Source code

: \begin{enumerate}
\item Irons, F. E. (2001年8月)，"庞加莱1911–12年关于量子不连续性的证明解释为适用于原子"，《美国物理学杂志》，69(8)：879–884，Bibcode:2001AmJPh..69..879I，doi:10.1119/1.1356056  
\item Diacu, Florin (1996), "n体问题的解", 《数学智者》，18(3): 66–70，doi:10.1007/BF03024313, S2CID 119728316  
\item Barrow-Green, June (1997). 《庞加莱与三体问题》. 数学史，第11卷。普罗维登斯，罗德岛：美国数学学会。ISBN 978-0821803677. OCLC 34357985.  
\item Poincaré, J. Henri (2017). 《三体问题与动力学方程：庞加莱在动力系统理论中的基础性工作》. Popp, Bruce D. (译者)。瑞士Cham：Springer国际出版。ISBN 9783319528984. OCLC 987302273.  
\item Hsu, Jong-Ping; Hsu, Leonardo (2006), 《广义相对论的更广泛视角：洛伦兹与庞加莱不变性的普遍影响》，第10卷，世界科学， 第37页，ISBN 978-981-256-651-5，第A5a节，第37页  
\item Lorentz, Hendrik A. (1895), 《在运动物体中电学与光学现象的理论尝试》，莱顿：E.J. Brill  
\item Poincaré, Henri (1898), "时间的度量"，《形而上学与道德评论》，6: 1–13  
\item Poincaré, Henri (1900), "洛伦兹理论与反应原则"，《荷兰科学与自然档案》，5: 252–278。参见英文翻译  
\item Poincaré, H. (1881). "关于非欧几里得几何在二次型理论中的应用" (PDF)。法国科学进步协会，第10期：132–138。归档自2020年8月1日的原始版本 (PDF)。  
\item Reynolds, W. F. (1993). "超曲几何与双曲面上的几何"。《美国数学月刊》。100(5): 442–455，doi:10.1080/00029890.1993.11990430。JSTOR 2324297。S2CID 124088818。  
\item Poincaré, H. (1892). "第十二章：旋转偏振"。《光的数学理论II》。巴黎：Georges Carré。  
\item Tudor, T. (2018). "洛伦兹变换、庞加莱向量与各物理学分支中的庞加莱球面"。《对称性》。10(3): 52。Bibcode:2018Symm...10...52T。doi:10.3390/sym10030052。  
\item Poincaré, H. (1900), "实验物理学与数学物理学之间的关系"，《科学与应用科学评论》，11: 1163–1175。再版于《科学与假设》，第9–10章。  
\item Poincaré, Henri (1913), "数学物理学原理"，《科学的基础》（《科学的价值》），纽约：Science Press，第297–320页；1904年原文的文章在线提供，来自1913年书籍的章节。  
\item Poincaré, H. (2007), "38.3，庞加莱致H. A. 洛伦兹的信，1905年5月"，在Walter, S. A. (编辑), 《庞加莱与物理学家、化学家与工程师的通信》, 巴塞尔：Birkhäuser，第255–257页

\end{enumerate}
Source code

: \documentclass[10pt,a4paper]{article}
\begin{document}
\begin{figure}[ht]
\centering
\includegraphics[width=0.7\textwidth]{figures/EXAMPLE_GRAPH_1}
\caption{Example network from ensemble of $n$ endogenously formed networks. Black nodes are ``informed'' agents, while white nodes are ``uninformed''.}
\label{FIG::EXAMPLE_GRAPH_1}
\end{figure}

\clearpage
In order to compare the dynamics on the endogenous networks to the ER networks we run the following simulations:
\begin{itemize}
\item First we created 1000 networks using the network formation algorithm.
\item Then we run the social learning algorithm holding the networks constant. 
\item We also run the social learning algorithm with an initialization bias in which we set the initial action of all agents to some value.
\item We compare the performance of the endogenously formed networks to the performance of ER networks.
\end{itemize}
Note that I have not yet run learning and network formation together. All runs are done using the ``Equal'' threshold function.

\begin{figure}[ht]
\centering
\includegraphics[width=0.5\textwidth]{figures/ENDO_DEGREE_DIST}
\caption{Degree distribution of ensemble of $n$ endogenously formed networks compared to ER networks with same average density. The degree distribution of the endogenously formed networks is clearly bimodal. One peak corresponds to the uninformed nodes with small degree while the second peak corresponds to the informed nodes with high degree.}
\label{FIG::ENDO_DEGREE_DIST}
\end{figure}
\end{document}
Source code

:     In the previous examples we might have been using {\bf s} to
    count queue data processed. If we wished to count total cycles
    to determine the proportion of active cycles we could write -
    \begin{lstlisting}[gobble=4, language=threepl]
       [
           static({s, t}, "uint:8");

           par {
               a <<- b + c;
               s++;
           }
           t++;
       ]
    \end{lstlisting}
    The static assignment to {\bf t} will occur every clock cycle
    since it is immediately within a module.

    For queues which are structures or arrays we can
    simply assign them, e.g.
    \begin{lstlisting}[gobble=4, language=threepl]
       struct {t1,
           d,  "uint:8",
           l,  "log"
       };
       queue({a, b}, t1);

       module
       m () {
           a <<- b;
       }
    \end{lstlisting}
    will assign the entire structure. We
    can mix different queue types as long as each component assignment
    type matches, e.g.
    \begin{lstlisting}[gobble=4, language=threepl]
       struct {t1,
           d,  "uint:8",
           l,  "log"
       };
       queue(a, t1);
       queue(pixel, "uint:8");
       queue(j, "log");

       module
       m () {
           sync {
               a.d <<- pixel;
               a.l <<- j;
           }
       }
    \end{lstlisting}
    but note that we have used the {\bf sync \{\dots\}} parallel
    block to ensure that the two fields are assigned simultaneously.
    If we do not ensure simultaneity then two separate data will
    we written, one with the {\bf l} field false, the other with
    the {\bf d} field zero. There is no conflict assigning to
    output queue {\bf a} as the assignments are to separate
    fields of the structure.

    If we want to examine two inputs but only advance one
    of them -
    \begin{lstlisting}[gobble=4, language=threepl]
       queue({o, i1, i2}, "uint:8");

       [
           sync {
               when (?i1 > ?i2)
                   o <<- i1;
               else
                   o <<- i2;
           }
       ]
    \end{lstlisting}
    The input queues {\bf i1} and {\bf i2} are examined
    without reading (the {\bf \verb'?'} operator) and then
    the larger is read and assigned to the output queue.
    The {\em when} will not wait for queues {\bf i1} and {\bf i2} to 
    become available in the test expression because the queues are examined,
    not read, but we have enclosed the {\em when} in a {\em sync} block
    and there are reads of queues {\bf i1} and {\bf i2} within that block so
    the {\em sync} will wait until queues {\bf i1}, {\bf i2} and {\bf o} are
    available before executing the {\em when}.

___

Your instructions>
Gather each line from the entries above that includes the word "uninformed".

Expected answer>
\caption{Example network from ensemble of $n$ endogenously formed networks. Black nodes are ``informed'' agents, while white nodes are ``uninformed''.}
\caption{Degree distribution of ensemble of $n$ endogenously formed networks compared to ER networks with same average density. The degree distribution of the endogenously formed networks is clearly bimodal. One peak corresponds to the uninformed nodes with small degree while the second peak corresponds to the informed nodes with high degree.}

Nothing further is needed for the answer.